Boris Karloff as David Mallory and Jean Rogers as Joan

When it comes to the characters and the performances, I found myself in two minds. Karloff is instantly sympathetic in a role he would recycle several times – he even revives David’s look and for Dr John Garth in Before I Hang – and despite her character’s initially woeful naiveté, Jean Rogers makes for a solidly dependable Joan. Although clearly being set up as the romantic lead from the moment we meet him, however, Warren Hull’s Jim initially comes across as a self-satisfied twerp, pushing his way past Joan into her boarding house room that she shares with her father. Joan rightly protests, but Jim just grins and ignores her while he and the equally cocky Mike barge in and conduct what Jim freely admits is an illegal search.

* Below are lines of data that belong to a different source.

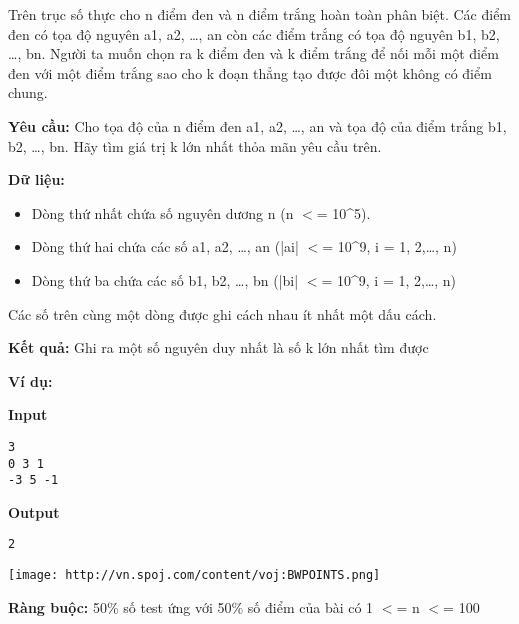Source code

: 

Trên trục số thực cho n điểm đen và n điểm trắng hoàn toàn phân biệt. Các điểm đen có tọa độ nguyên a1, a2, …, an còn các điểm trắng có tọa độ nguyên b1, b2, …, bn. Người ta muốn chọn ra k điểm đen và k điểm trắng để nối mỗi một điểm đen với một điểm trắng sao cho k đoạn thẳng tạo được đôi một không có điểm chung.

\textbf{Yêu cầu: } Cho tọa độ của n điểm đen a1, a2, …, an và tọa độ của điểm trắng b1, b2, …, bn. Hãy tìm giá trị k lớn nhất thỏa mãn yêu cầu trên.

\textbf{Dữ liệu: }
\begin{itemize}
	\item Dòng thứ nhất chứa số nguyên dương n (n $<$= 10\textasciicircum5).
	\item Dòng thứ hai chứa các số a1, a2, …, an (|ai| $<$= 10\textasciicircum9, i = 1, 2,…, n)
	\item Dòng thứ ba chứa các số b1, b2, …, bn (|bi| $<$= 10\textasciicircum9, i = 1, 2,…, n)
\end{itemize}

Các số trên cùng một dòng được ghi cách nhau ít nhất một dấu cách.

\textbf{Kết quả: } Ghi ra một số nguyên duy nhất là số k lớn nhất tìm được

\textbf{Ví dụ: }

\textbf{Input}
\begin{verbatim}
3
0 3 1
-3 5 -1\end{verbatim}

\textbf{Output}
\begin{verbatim}
2\end{verbatim}


\texttt{[image: http://vn.spoj.com/content/voj:BWPOINTS.png]}

\textbf{Ràng buộc: } 50\% số test ứng với 50\% số điểm của bài có 1 $<$= n $<$= 100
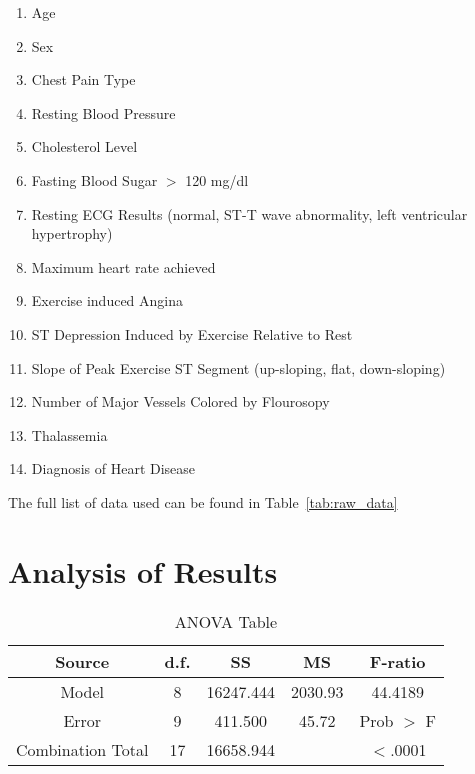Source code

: \documentclass[times]{article}
\begin{document}
   \begin{enumerate}
      \itemsep0em
      \item Age
      \item Sex
      \item Chest Pain Type
      \item Resting Blood Pressure
      \item Cholesterol Level
      \item Fasting Blood Sugar $>$ 120 mg/dl
      \item Resting ECG Results (normal, ST-T wave abnormality, left ventricular hypertrophy)
      \item Maximum heart rate achieved
      \item Exercise induced Angina
      \item ST Depression Induced by Exercise Relative to Rest
      \item Slope of Peak Exercise ST Segment (up-sloping, flat, down-sloping)
      \item Number of Major Vessels Colored by Flourosopy
      \item Thalassemia
      \item Diagnosis of Heart Disease
   \end{enumerate}

   The full list of data used can be found in Table~\ref{tab:raw_data}

   \section{Analysis of Results}

   \begin{table}[H]
      \centering
      \caption{ANOVA Table}
      \label{tab:anova}
      \begin{tabular}{| c | c | c | c | c |}
         \hline
         Source              & d.f.   & SS        & MS      & F-ratio    \\
         \hline
         Model               & 8      & 16247.444 & 2030.93 & 44.4189    \\
         \hline
         Error               & 9      & 411.500   & 45.72   & Prob $>$ F \\
         \hline
         Combination Total   & 17     & 16658.944 &         & $<$.0001   \\
         \hline
      \end{tabular}
   \end{table}
\end{document}
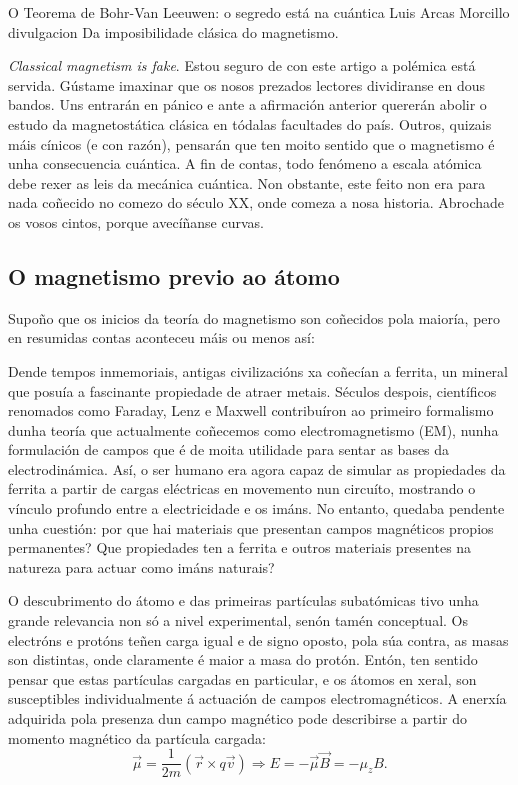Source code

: \Titular%
{O Teorema de Bohr-Van Leeuwen: o segredo está na cuántica}%
{Luis Arcas Morcillo}%
{divulgacion}%
{Da imposibilidade clásica do magnetismo.}%


\begin{refsection}
\begin{multicols}{2}


\textit{Classical magnetism is fake}. Estou seguro de con este artigo a
polémica está servida. Gústame imaxinar que os nosos prezados lectores
dividiranse en dous bandos. Uns entrarán en pánico e ante a afirmación anterior
quererán abolir o estudo da magnetostática clásica en tódalas facultades do
país. Outros, quizais máis cínicos (e con razón), pensarán que ten moito
sentido que o magnetismo é unha consecuencia cuántica. A fin de contas, todo
fenómeno a escala atómica debe rexer as leis da mecánica cuántica. Non
obstante, este feito non era para nada coñecido no comezo do século XX, onde
comeza a nosa historia. Abrochade os vosos cintos, porque avecíñanse curvas.

\subsection*{O magnetismo previo ao átomo}

Supoño que os inicios da teoría do magnetismo son coñecidos pola maioría, pero
en resumidas contas aconteceu máis ou menos así:

Dende tempos inmemoriais, antigas civilizacións xa coñecían a ferrita, un
mineral que posuía a fascinante propiedade de atraer metais. Séculos despois,
científicos renomados como Faraday, Lenz e Maxwell contribuíron ao primeiro
formalismo dunha teoría que actualmente coñecemos como electromagnetismo (EM),
nunha formulación de campos que é de moita utilidade para sentar as bases da
electrodinámica. Así, o ser humano era agora capaz de simular as propiedades da
ferrita a partir de cargas eléctricas en movemento nun circuíto, mostrando o
vínculo profundo entre a electricidade e os imáns. No entanto, quedaba pendente
unha cuestión: por que hai materiais que presentan campos magnéticos propios
permanentes? Que propiedades ten a ferrita e outros materiais presentes na
natureza para actuar como imáns naturais?

O descubrimento do átomo e das primeiras partículas subatómicas tivo unha
grande relevancia non só a nivel experimental, senón tamén conceptual. Os
electróns e protóns teñen carga igual e de signo oposto, pola súa contra, as
masas son distintas, onde claramente é maior a masa do protón. Entón, ten
sentido pensar que estas partículas cargadas en particular, e os átomos en
xeral, son susceptibles individualmente á actuación de campos
electromagnéticos. A enerxía adquirida pola presenza dun campo magnético pode
describirse a partir do momento magnético da partícula cargada: 
\begin{equation}\label{ec.: energia_momento}
    \vec \mu = \frac{1}{2m}(\vec r\times q\vec v)\Longrightarrow E =
    -\vec \mu\vec B = -\mu_zB.
\end{equation}


\end{multicols}
\end{refsection}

Having taken a fancy to her, he then behaves like a predatory stalker, sitting outside her door, following her to work, and at one point even barring her entry to her own home. By now I started wishing that Joan would deliver a swift kick to his testicles instead of gradually falling for him as tradition dictates that she is destined to do. The decision to have Hobart Cavanaugh play Louie as a comedy sidekick also initially had me groaning, in part because his comic antics felt at odds with the tone of the film to that point, but once he and David team up and start raiding shops, I found myself warming to him and their engaging odd couple partnership.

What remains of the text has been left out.